The representative also added that SHIN felt it is part of its Corporate Social Responsibility (CSR) to help the Nigerian government to tackle and mitigate the impact of the global pandemic
Commenting on the donation, the Korean Ambassador to Nigeria, Mr. Lee In Tae, said: “It is indeed great to see that a Korean firm such as SHIN has taken an initiative to donate COVID-19 test kits, which further validates the fact that the Korean Government and Korean companies operating in Nigeria truly care about Nigeria and feel the responsibility to support and help the federal government to tackle the pandemic in Nigeria. The Republic of Korea will also work closely with the Nigerian government to see any way we can support Nigeria to deal with the situation”.
SHIN has consistently given back to Nigerians over the years as part of its Corporate Social Responsibility (CSR).
For instance, the company has been sponsoring the eye surgeries of Nigerians on a yearly basis.
Since 2015, SHIN has worked with Vision Care, an organisation under WHO, in the yearly Eye Camp to give free cataract surgeries to Nigerians who cannot afford the treatment.

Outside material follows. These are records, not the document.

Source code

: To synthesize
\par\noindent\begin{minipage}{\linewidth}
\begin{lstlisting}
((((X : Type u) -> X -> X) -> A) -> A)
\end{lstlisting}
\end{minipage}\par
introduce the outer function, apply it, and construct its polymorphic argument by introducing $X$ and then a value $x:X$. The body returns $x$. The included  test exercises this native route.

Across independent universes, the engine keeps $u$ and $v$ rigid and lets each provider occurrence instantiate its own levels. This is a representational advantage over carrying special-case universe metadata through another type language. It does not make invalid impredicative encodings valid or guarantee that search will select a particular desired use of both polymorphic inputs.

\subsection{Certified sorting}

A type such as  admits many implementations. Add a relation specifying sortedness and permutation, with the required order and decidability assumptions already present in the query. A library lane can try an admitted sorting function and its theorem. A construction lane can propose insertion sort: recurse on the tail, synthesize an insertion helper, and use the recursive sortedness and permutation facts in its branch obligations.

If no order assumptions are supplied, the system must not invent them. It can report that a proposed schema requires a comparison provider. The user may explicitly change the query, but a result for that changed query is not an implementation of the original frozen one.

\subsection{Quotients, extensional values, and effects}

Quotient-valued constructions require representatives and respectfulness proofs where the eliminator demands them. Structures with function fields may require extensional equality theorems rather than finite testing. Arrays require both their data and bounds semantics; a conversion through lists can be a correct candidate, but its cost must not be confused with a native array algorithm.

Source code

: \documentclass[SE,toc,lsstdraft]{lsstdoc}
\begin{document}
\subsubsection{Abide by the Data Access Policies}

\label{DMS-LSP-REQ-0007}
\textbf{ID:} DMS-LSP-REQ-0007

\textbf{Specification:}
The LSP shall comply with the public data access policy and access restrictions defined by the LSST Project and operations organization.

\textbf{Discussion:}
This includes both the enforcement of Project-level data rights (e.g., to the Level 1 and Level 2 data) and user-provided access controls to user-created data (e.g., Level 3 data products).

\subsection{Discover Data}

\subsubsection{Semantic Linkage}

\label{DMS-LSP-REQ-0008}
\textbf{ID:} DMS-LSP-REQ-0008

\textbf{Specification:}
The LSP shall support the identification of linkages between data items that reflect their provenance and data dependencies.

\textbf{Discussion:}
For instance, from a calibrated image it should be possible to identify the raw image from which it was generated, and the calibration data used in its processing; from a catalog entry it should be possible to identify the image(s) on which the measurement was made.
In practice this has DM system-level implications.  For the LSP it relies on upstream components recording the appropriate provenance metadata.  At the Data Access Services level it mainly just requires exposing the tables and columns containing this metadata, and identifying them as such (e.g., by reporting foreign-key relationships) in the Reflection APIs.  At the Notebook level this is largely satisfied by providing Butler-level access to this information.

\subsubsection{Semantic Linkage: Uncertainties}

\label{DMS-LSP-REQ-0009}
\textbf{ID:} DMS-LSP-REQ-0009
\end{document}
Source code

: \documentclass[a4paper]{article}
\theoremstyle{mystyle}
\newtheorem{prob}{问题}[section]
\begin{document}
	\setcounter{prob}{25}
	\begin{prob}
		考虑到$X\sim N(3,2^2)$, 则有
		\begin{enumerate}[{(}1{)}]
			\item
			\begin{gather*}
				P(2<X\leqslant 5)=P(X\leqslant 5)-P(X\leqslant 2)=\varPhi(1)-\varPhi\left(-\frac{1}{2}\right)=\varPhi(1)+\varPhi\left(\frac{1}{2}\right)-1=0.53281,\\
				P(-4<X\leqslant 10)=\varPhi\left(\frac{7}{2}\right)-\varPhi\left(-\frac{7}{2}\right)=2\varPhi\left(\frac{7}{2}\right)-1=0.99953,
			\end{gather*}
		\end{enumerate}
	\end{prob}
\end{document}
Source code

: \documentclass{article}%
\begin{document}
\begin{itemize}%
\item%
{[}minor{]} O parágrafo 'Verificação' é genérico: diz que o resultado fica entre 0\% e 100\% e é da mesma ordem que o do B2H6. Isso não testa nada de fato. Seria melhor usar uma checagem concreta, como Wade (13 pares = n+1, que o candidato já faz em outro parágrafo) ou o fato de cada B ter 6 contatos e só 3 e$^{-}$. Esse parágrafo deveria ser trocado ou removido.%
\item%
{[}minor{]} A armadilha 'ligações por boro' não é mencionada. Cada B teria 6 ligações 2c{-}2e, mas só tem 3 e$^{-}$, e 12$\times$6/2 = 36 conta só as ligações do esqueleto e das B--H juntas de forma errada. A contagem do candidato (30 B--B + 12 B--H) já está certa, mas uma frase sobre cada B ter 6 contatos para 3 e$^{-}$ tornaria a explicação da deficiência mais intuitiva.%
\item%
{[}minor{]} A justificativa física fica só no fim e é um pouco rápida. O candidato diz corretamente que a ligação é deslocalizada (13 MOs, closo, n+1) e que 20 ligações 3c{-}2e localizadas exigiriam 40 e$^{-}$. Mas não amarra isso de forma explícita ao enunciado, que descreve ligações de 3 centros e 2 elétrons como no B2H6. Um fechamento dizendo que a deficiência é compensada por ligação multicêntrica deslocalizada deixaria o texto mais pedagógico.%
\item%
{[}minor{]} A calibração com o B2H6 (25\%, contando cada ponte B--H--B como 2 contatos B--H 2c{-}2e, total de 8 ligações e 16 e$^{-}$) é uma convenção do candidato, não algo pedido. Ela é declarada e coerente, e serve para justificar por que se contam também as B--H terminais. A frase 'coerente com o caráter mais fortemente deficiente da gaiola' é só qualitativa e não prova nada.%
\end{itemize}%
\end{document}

In 2019, it sponsored the eye surgeries of at least 115 Nigerian patients and 224 outward patients as part of its CSR in Nigeria. In the previous Eye surgeries in 2018, 102 patients, who were at the risk of blindness, recovered their eyesight.
Since it started the programme, SHIN has sponsored the eye surgeries of 572 Nigerian patients, 1,593 outward patients and has also donated glasses to 99 patients.
The company had also donated electrical equipment, clothing and other relief materials to the victims of herdsmen and Boko Haram insurgents’ attacks in Jos, Plateau State.
A missionary group from Korea had constructed a school in Jos for the villagers in Rhizha, where four missionaries were teaching about 560 children and also providing counselling to victims, mostly women, suffering from the trauma from Boko Haram insurgents’ attacks.